# Refuse
An easy-to-use, incremental, multi-threaded garbage collector for Rust.
```rust
//! A basic usage example demonstrating the garbage collector.
use refuse::{CollectionGuard, Ref, Root};
let guard = CollectionGuard::acquire();
// Allocate a vec![Ref(1), Ref(2), Ref(3)].
drop(guard);
// Manually execute the garbage collector. Our data will not be freed,
// since `values` is a "root" reference.
refuse::collect();
// Root references allow direct access to their data, even when a
// `CollectionGuard` isn't held.
let (one, two, three) = (values[0], values[1], values[2]);
// Accessing the data contained in a `Ref` requires a guard, however.
let mut guard = CollectionGuard::acquire();
assert_eq!(one.load(&guard), Some(&1));
assert_eq!(two.load(&guard), Some(&2));
assert_eq!(three.load(&guard), Some(&3));
// Dropping our root will allow the collector to free our `Ref`s.
drop(values);
guard.collect();
assert_eq!(one.load(&guard), None);
```
As the version number indicates, this crate is in early development. No semver
compatibility will be provided until `0.1.0`.
## Motivation
While working on [Muse][muse], @Ecton recognized [the need for garbage
collection][gc-issue] to prevent untrusted scripts from uncontrollably leaking
memory. After surveying the landscape, he didn't find any that would easily
incorporate into his vision for the language. As far as he can tell, the design
choices of this collector are different than any existing collector in Rust.
## Design
This crate exposes a completely safe API for an incremental, multi-threaded,
tracing garbage collector in Rust.
Tracing garbage collectors can be implemented in various ways to identify the
"roots" of known memory so that they can trace from the roots through all
necessary references to determine which memory allocations can be freed.

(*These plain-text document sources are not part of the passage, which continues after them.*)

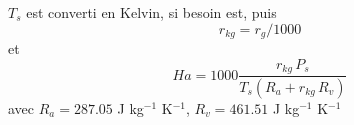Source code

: $T_s$ est converti en Kelvin, si besoin est, puis \newline
\[
r_{kg} = r_g/1000
\]
et
\[
Ha = 1000 \frac{r_{kg} \, P_{s}}{ T_{s}  (R_a + r_{kg} \, R_v) }
\]
avec $R_a = 287.05 $ J kg$^{-1}$ K$^{-1} $,
$R_v = 461.51$ J kg$^{-1}$ K$^{-1}$ 
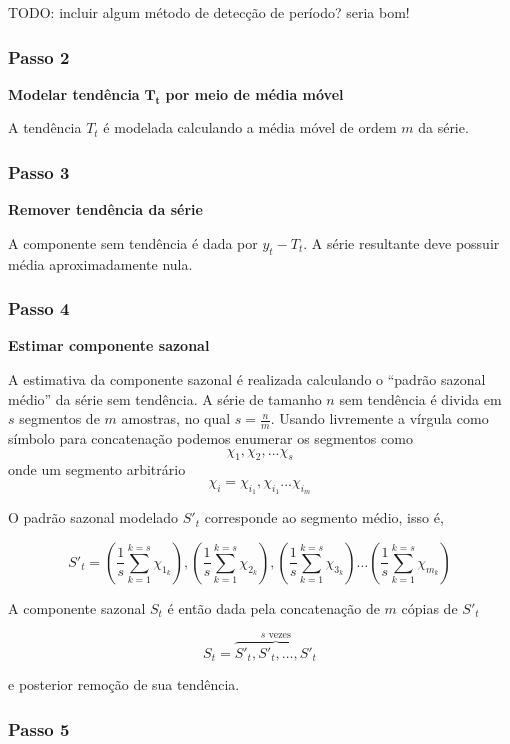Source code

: TODO: incluir algum método de detecção de período? seria bom!

\subsubsection{Passo 2}

\textbf{Modelar tendência }$\mathbf{T_t}$\textbf{ por meio de média móvel}

A tendência $T_t$ é modelada calculando a média móvel de ordem $m$ da série.

\subsubsection{Passo 3}

\textbf{Remover tendência da série}

A componente sem tendência é dada por $y_t - T_t$. A série resultante deve
possuir média aproximadamente nula.

\subsubsection{Passo 4}

\textbf{Estimar componente sazonal}

A estimativa da componente sazonal é realizada calculando o ``padrão sazonal
médio'' da série sem tendência. A série de tamanho $n$ sem tendência é divida
em $s$ segmentos de $m$ amostras, no qual $s = \frac{n}{m}$. Usando livremente
a vírgula como símbolo para concatenação podemos enumerar os segmentos como
$$\chi_1, \chi_2, ... \chi_s$$ onde um segmento arbitrário $$\chi_i =
\chi_{i_{1}}, \chi_{i_{1}} ... \chi_{i_{m}}$$

O padrão sazonal modelado $S'_t$ corresponde ao segmento médio, isso é,

$$ S'_t = \left(\frac{1}{s} \sum_{k=1}^{k=s} \chi_{1_{k}}\right), \left(\frac{1}{s} \sum_{k=1}^{k=s} \chi_{2_{k}}\right), \left(\frac{1}{s} \sum_{k=1}^{k=s} \chi_{3_{k}}\right) \hdots \left(\frac{1}{s} \sum_{k=1}^{k=s} \chi_{m_{k}}\right)$$

A componente sazonal $S_t$ é então dada pela concatenação de $m$ cópias de
$S'_t$

$$ S_t = \overbrace{S'_t, S'_t, \hdots, S'_t}^{s\text{ vezes}} $$

e posterior remoção de sua tendência.

\subsubsection{Passo 5}

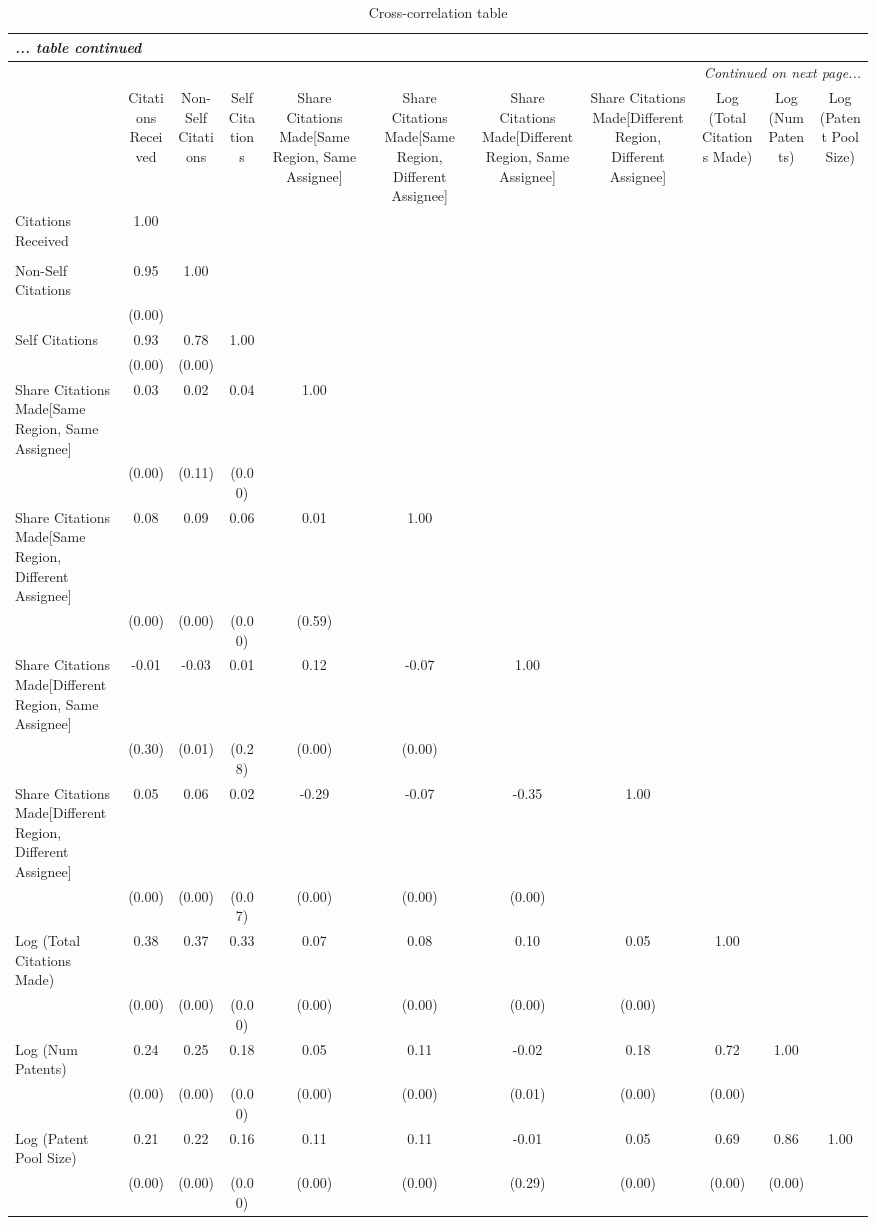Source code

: 
\begin{center}
\begin{longtable}{l  c  c  c  c  c  c  c  c  c  c }
\caption{Cross-correlation table\label{corrtable}}\\ 
 \hline\hline
\endfirsthead
\multicolumn{11}{l}{\emph{... table \thetable{} continued}}
 \\ \hline 
\endhead
\hline
\multicolumn{11}{r}{\emph{Continued on next page...}}\\
\endfoot
\hline\hline
\endlastfoot
\multicolumn{1}{c}{Variables} &Citations Received&Non-Self Citations&Self Citations&Share Citations Made[Same Region, Same Assignee]&Share Citations Made[Same Region, Different Assignee]&Share Citations Made[Different Region, Same Assignee]&Share Citations Made[Different Region, Different Assignee]&Log (Total Citations Made)&Log (Num Patents)&Log (Patent Pool Size)\\ \hline
Citations Received&1.00\\
 &\\
Non-Self Citations&0.95&1.00\\
&(0.00) &\\
Self Citations&0.93&0.78&1.00\\
&(0.00)&(0.00) &\\
Share Citations Made[Same Region, Same Assignee]&0.03&0.02&0.04&1.00\\
&(0.00)&(0.11)&(0.00) &\\
Share Citations Made[Same Region, Different Assignee]&0.08&0.09&0.06&0.01&1.00\\
&(0.00)&(0.00)&(0.00)&(0.59) &\\
Share Citations Made[Different Region, Same Assignee]&-0.01&-0.03&0.01&0.12&-0.07&1.00\\
&(0.30)&(0.01)&(0.28)&(0.00)&(0.00) &\\
Share Citations Made[Different Region, Different Assignee]&0.05&0.06&0.02&-0.29&-0.07&-0.35&1.00\\
&(0.00)&(0.00)&(0.07)&(0.00)&(0.00)&(0.00) &\\
Log (Total Citations Made)&0.38&0.37&0.33&0.07&0.08&0.10&0.05&1.00\\
&(0.00)&(0.00)&(0.00)&(0.00)&(0.00)&(0.00)&(0.00) &\\
Log (Num Patents)&0.24&0.25&0.18&0.05&0.11&-0.02&0.18&0.72&1.00\\
&(0.00)&(0.00)&(0.00)&(0.00)&(0.00)&(0.01)&(0.00)&(0.00) &\\
Log (Patent Pool Size)&0.21&0.22&0.16&0.11&0.11&-0.01&0.05&0.69&0.86&1.00\\
&(0.00)&(0.00)&(0.00)&(0.00)&(0.00)&(0.29)&(0.00)&(0.00)&(0.00)\\
\end{longtable}
\end{center}
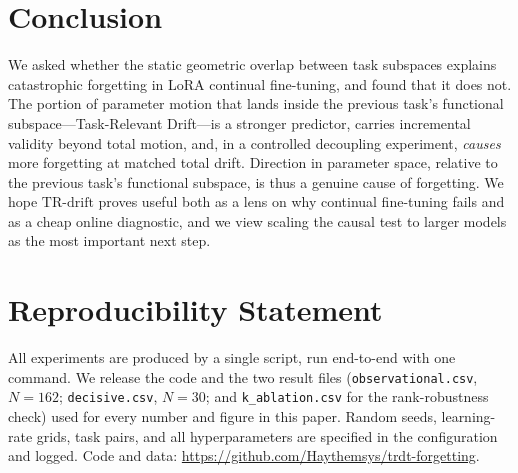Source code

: \documentclass[11pt]{article}
\newcommand{\trdrift}{\mathrm{TR\text{-}drift}}
\begin{document}
\section{Conclusion}
\label{sec:conclusion}

We asked whether the static geometric overlap between task subspaces explains
catastrophic forgetting in LoRA continual fine-tuning, and found that it does
not. The portion of parameter motion that lands inside the previous task's
functional subspace---Task-Relevant Drift---is a stronger predictor, carries
incremental validity beyond total motion, and, in a controlled decoupling
experiment, \emph{causes} more forgetting at matched total drift. Direction in
parameter space, relative to the previous task's functional subspace, is thus a
genuine cause of forgetting. We hope $\trdrift$ proves useful both as a lens on
why continual fine-tuning fails and as a cheap online diagnostic, and we view
scaling the causal test to larger models as the most important next step.

\section*{Reproducibility Statement}
All experiments are produced by a single script, run end-to-end with one
command. We release the code and the two result files
(\texttt{observational.csv}, $N=162$; \texttt{decisive.csv}, $N=30$; and
\texttt{k\_ablation.csv} for the rank-robustness check) used for
every number and figure in this paper. Random seeds, learning-rate grids, task
pairs, and all hyperparameters are specified in the configuration and logged.
Code and data: \url{https://github.com/Haythemsys/trdt-forgetting}.
\end{document}
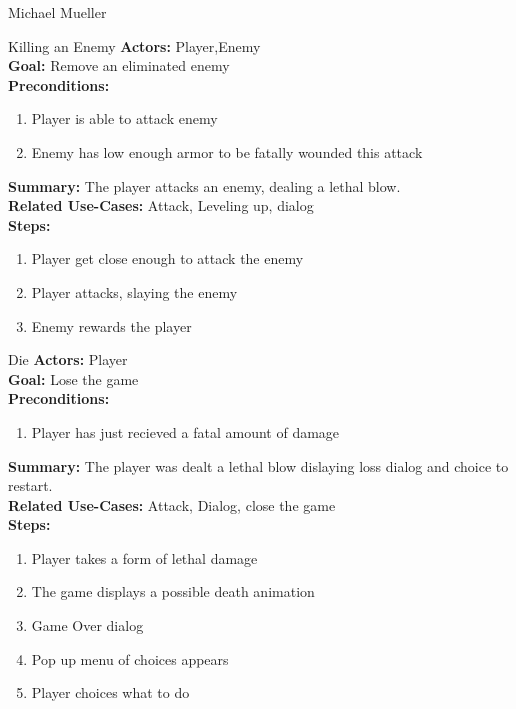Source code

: \documentclass[12pt]{report}
\begin{document}
\begin{section}{Michael Mueller}
\begin{subsection}{Killing an Enemy}
\textbf{Actors:} Player,Enemy \\
\textbf{Goal:} Remove an eliminated enemy \\
\textbf{Preconditions:}
\begin{enumerate}
       \item Player is able to attack enemy
       \item Enemy has low enough armor to be fatally wounded this attack
\end{enumerate}
\textbf{Summary:} The player attacks an enemy, dealing a lethal blow. \\
\textbf{Related Use-Cases:} Attack, Leveling up, dialog \\
\textbf{Steps:}
\begin{enumerate}
	\item Player get close enough to attack the enemy
	\item Player attacks, slaying the enemy
	\item Enemy rewards the player
\end{enumerate}
\end{subsection}
\begin{subsection}{Die}
\textbf{Actors:} Player \\
\textbf{Goal:} Lose the game \\
\textbf{Preconditions:}
\begin{enumerate}
       \item Player has just recieved a fatal amount of damage
\end{enumerate}
\textbf{Summary:} The player was dealt a lethal blow dislaying loss dialog and choice to restart. \\
\textbf{Related Use-Cases:} Attack, Dialog, close the game \\
\textbf{Steps:}
\begin{enumerate}
	\item Player takes a form of lethal damage
	\item The game displays a possible death animation
	\item Game Over dialog
	\item Pop up menu of choices appears
	\item Player choices what to do
\end{enumerate}
\end{subsection}
\end{section}
\end{document}
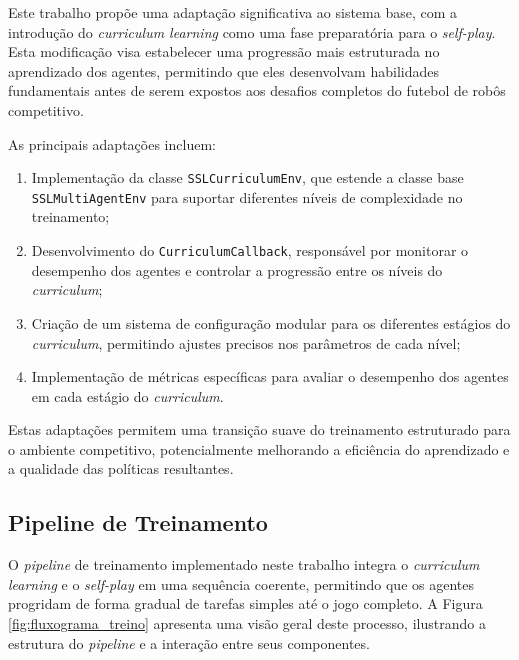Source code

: Este trabalho propõe uma adaptação significativa ao sistema base, com a introdução do \textit{curriculum learning} como uma fase preparatória para o \textit{self-play}. Esta modificação visa estabelecer uma progressão mais estruturada no aprendizado dos agentes, permitindo que eles desenvolvam habilidades fundamentais antes de serem expostos aos desafios completos do futebol de robôs competitivo.

As principais adaptações incluem:

\begin{enumerate}
    \item Implementação da classe \texttt{SSLCurriculumEnv}, que estende a classe base \texttt{SSLMultiAgentEnv} para suportar diferentes níveis de complexidade no treinamento;
    
    \item Desenvolvimento do \texttt{CurriculumCallback}, responsável por monitorar o desempenho dos agentes e controlar a progressão entre os níveis do \textit{curriculum};
    
    \item Criação de um sistema de configuração modular para os diferentes estágios do \textit{curriculum}, permitindo ajustes precisos nos parâmetros de cada nível;
    
    \item Implementação de métricas específicas para avaliar o desempenho dos agentes em cada estágio do \textit{curriculum}.
\end{enumerate}

Estas adaptações permitem uma transição suave do treinamento estruturado para o ambiente competitivo, potencialmente melhorando a eficiência do aprendizado e a qualidade das políticas resultantes.

\subsection{Pipeline de Treinamento}

O \textit{pipeline} de treinamento implementado neste trabalho integra o \textit{curriculum learning} e o \textit{self-play} em uma sequência coerente, permitindo que os agentes progridam de forma gradual de tarefas simples até o jogo completo. A Figura \ref{fig:fluxograma_treino} apresenta uma visão geral deste processo, ilustrando a estrutura do \textit{pipeline} e a interação entre seus componentes.

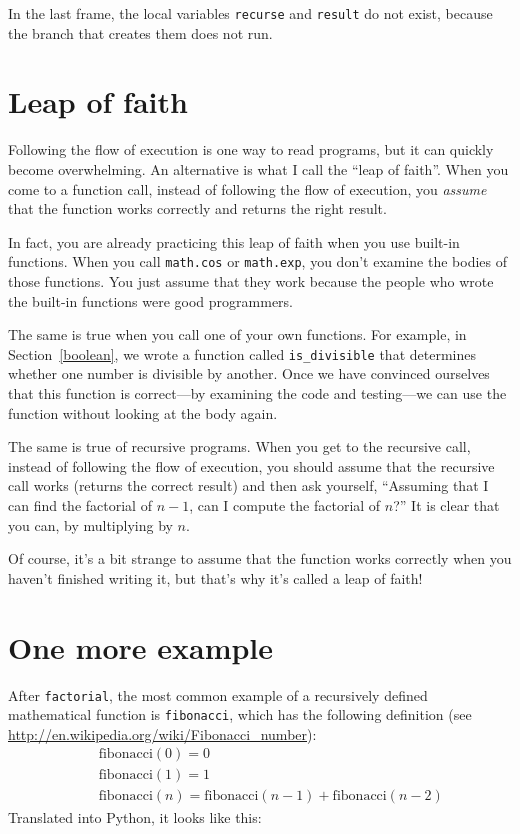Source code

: \documentclass[10pt]{book}
\begin{document}
In the last frame, the local
variables {\tt recurse} and {\tt result} do not exist, because
the branch that creates them does not run.


\section{Leap of faith}

Following the flow of execution is one way to read programs, but
it can quickly become overwhelming.  An
alternative is what I call the ``leap of faith''.  When you come to a
function call, instead of following the flow of execution, you {\em
assume} that the function works correctly and returns the right
result.

In fact, you are already practicing this leap of faith when you use
built-in functions.  When you call {\tt math.cos} or {\tt math.exp},
you don't examine the bodies of those functions.  You just
assume that they work because the people who wrote the built-in
functions were good programmers.

The same is true when you call one of your own functions.  For
example, in Section~\ref{boolean}, we wrote a function called
\verb"is_divisible" that determines whether one number is divisible by
another.  Once we have convinced ourselves that this function is
correct---by examining the code and testing---we can use the function
without looking at the body again.

The same is true of recursive programs.  When you get to the recursive
call, instead of following the flow of execution, you should assume
that the recursive call works (returns the correct result) and then ask
yourself, ``Assuming that I can find the factorial of $n-1$, can I
compute the factorial of $n$?''  It is clear that you
can, by multiplying by $n$.

Of course, it's a bit strange to assume that the function works
correctly when you haven't finished writing it, but that's why
it's called a leap of faith!


\section{One more example}
\label{one.more.example}

After {\tt factorial}, the most common example of a recursively
defined mathematical function is {\tt fibonacci}, which has the
following definition (see
  \url{http://en.wikipedia.org/wiki/Fibonacci_number}):
%
\begin{eqnarray*}
&& \mathrm{fibonacci}(0) = 0 \\
&& \mathrm{fibonacci}(1) = 1 \\
&& \mathrm{fibonacci}(n) = \mathrm{fibonacci}(n-1) + \mathrm{fibonacci}(n-2)
\end{eqnarray*}
%
Translated into Python, it looks like this:
\end{document}
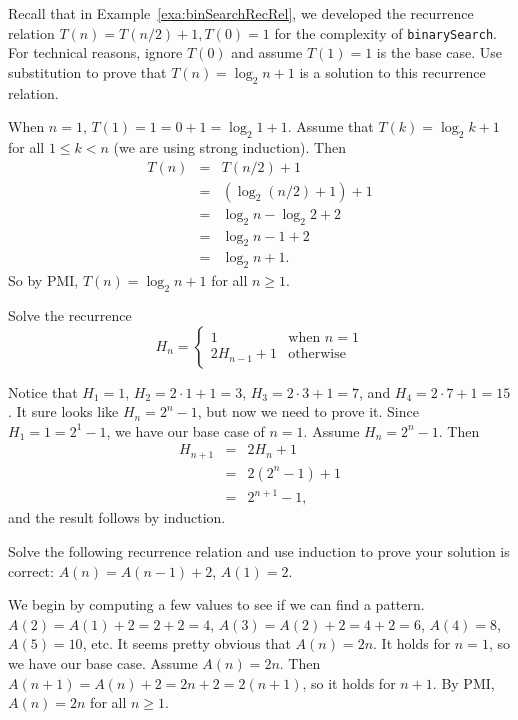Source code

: \begin{exer}
Recall that in Example~\ref{exa:binSearchRecRel}, we
developed the recurrence relation $T(n)=T(n/2)+1, T(0)=1$ for the complexity of \verb+binarySearch+.
For technical reasons, ignore $T(0)$ and assume $T(1)=1$ is the base case.
Use substitution to prove that $T(n)=\log_2 n + 1$ is a solution to this 
recurrence relation.

\vspace*{2.5in}
\begin{answer}
When $n=1$, $T(1)=1=0+1=\log_2 1 + 1$.
Assume that $T(k)=\log_2 k + 1$ for all $1\leq k <n$ 
(we are using strong induction).
Then 
\begin{eqnarray*}
T(n)&=&T(n/2)+1\\
&=&(\log_2 (n/2) + 1) + 1\\
&=&\log_2 n - \log_2 2 + 2\\
&=&\log_2 n - 1 + 2\\
&=&\log_2 n +1.
\end{eqnarray*}
So by PMI, $T(n)=\log_2 n + 1$ for all $n\geq 1$.
\end{answer}
\end{exer}

\begin{exa}\label{exa:Hanoi1}
Solve the recurrence
$$
H_n = \left\{ 
\begin{array}{ll}
1&\mbox{when $n = 1$}\\
2 H_{n-1} + 1 & \mbox{otherwise}
\end{array}
\right.
$$
\begin{pf}
Notice that $H_1=1$, $H_2=2\cdot 1 + 1 = 3$, $H_3=2\cdot 3+1 = 7$, and $H_4=2\cdot 7 + 1=15$.
It sure looks like $H_n=2^n-1$,  but now we need to prove it.  
Since $H_1=1=2^1-1$, we have our base case of $n=1$.  Assume $H_n=2^n-1$.  Then
\begin{eqnarray*}
H_{n+1}&=&2H_n+1\\
&=&2(2^n-1)+1\\
&=&2^{n+1}-1,
\end{eqnarray*}
and the result follows by induction.
\end{pf}
\end{exa}

\begin{exer}
Solve the following recurrence relation and use induction to prove
your solution is correct:  $A(n)=A(n-1)+2$, $A(1)=2$.

\vspace*{4.5in}
\begin{answer}
We begin by computing a few values to see if we can find a pattern.
$A(2)=A(1)+2 = 2+2= 4$, $A(3)=A(2)+2=4+2=6$, $A(4)=8$, $A(5)=10$, etc.
It seems pretty obvious that $A(n)=2n$.  It holds for $n=1$, so we have our base case.
Assume $A(n)=2n$.  Then $A(n+1)=A(n)+2 = 2n+2=2(n+1)$, so it holds for $n+1$.
By PMI, $A(n)=2n$ for all $n\geq 1$.
\end{answer}
\end{exer}

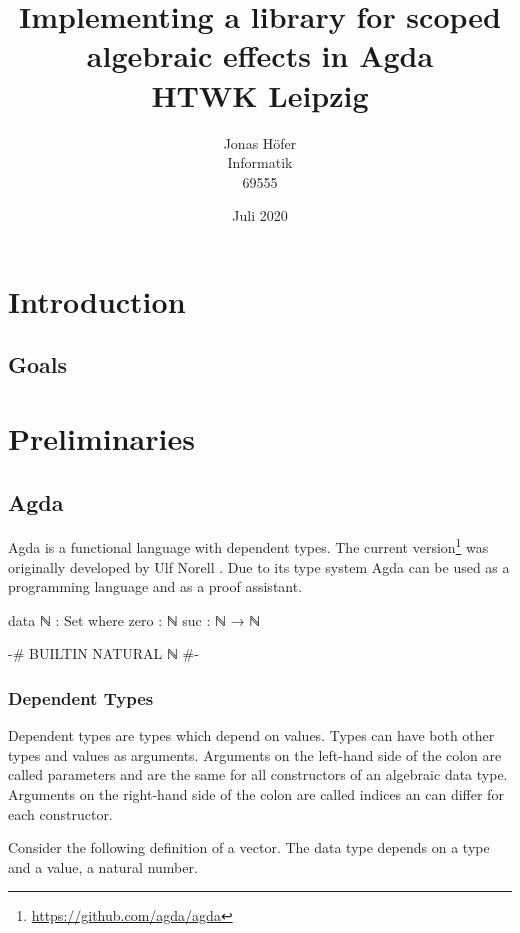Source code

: \documentclass[10pt,a4paper,twoside]{report}
\title{
  {\huge\textbf{Implementing a library for scoped algebraic effects in Agda}}\\
  {\large HTWK Leipzig}
}
\author{
  {Jonas Höfer}\\
  {Informatik}\\
  {69555}
}
\date{Juli 2020}
\begin{document}
\maketitle
\begin{abstract}
\end{abstract}

\tableofcontents

\chapter{Introduction}
\section{Goals}

\chapter{Preliminaries}
\section{Agda}

Agda is a functional language with dependent types.
The current version\footnote{\url{https://github.com/agda/agda}} was originally
developed by Ulf Norell \cite{norell:thesis}.
Due to its type system Agda can be used as a programming language and as a proof
assistant.

\begin{code}
data ℕ : Set where
  zero  : ℕ
  suc   : ℕ → ℕ
\end{code}
\begin{code}[hide]
{-# BUILTIN NATURAL ℕ #-}
\end{code}

\subsection{Dependent Types}

Dependent types are types which depend on values.
Types can have both other types and values as arguments.
Arguments on the left-hand side of the colon are called parameters and are the
same for all constructors of an algebraic data type.
Arguments on the right-hand side of the colon are called indices an can differ
for each constructor.

Consider the following definition of a vector.
The data type depends on a type  and a value, a natural number.
\end{document}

This crate exposes a `Root<T>` type which behaves similarly to an `Arc<T>` but
automatically becomes a root for the collector. `Root<T>` implements
`Deref<Target = T>`, allowing access to the underlying data even while the
collector is running.
The `Ref<T>` type implements `Copy` and does not provide direct access to the
underlying data. To get a reference to the underlying data, a weak reference
must be upgraded using a `CollectionGuard`. The returned reference is tied to
the guard, which prevents collection from running while any guards are held.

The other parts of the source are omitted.